■ **Records for the task**:
———
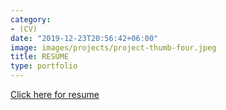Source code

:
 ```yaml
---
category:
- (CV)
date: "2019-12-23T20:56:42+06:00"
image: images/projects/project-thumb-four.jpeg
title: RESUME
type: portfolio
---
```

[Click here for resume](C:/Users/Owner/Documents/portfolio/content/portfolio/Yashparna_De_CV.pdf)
———
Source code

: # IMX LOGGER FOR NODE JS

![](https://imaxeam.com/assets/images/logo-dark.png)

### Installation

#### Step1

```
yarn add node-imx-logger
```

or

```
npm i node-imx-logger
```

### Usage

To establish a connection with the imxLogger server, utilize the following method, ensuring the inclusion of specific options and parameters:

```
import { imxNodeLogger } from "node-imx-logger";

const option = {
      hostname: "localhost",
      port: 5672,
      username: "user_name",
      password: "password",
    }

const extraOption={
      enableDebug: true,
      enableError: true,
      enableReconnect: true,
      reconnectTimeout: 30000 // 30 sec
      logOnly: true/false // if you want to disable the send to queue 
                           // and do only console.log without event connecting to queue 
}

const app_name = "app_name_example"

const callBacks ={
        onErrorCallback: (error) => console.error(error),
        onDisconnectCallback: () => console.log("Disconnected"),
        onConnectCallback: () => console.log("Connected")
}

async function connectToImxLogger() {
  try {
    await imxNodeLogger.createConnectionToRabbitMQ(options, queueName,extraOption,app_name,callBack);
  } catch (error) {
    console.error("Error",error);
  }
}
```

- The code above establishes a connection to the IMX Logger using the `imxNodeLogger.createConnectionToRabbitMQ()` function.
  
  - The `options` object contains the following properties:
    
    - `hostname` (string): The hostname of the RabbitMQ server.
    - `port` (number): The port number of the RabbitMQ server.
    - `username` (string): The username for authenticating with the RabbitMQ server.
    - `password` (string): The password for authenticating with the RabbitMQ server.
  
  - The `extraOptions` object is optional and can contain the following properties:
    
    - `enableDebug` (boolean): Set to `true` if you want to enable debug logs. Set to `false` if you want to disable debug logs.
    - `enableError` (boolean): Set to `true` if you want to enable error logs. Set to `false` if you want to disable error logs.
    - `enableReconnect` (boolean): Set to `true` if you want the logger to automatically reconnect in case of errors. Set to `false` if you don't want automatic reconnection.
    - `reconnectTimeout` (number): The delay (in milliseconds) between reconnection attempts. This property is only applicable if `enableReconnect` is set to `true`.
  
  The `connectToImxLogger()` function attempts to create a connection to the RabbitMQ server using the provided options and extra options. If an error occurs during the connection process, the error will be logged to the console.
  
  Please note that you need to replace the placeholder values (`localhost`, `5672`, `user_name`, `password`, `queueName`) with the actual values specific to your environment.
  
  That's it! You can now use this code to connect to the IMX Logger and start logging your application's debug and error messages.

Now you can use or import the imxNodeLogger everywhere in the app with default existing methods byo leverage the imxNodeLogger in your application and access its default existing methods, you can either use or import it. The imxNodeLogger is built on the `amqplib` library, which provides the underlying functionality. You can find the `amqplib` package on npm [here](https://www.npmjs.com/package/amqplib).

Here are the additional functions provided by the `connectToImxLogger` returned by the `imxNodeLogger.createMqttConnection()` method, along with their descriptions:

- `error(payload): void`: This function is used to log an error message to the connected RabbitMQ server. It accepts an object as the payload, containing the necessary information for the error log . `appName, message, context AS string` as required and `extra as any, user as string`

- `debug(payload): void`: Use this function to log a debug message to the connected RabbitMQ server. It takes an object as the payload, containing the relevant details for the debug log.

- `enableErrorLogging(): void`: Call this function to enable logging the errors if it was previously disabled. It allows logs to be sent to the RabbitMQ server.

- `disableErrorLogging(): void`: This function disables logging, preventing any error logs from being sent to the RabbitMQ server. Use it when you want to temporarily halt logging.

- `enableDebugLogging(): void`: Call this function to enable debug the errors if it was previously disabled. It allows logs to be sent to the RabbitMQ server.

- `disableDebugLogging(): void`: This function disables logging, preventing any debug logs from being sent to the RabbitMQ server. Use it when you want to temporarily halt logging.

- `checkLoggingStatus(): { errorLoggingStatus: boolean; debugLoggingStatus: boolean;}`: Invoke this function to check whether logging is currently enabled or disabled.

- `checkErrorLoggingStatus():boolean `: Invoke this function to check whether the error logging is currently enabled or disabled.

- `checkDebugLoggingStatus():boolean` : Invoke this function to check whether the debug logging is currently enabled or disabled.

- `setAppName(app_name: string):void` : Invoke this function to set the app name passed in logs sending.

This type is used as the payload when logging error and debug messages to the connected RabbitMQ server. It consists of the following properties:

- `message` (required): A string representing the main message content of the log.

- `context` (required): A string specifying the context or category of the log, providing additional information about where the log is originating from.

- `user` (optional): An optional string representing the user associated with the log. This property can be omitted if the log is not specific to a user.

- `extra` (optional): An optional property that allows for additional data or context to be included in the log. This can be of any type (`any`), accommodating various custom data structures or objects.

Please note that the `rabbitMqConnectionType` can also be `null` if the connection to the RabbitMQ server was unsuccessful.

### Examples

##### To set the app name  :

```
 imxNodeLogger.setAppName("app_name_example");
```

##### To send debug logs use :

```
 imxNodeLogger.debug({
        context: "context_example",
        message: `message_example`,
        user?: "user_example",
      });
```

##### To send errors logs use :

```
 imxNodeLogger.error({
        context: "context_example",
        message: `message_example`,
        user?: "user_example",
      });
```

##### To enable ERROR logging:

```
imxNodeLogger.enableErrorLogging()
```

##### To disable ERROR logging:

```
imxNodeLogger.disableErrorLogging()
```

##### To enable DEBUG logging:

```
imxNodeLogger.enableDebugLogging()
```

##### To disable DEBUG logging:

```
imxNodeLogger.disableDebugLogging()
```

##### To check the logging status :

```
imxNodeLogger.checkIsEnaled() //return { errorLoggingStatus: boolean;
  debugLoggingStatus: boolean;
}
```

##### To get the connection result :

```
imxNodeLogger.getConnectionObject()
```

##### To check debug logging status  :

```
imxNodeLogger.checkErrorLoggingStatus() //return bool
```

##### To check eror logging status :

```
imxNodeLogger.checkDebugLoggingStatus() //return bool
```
———
■ **Task requirements**: Among the lines above, find those that contain the word "username" and copy them.

■ **Result of this task**:
      username: "user_name",
    - `username` (string): The username for authenticating with the RabbitMQ server.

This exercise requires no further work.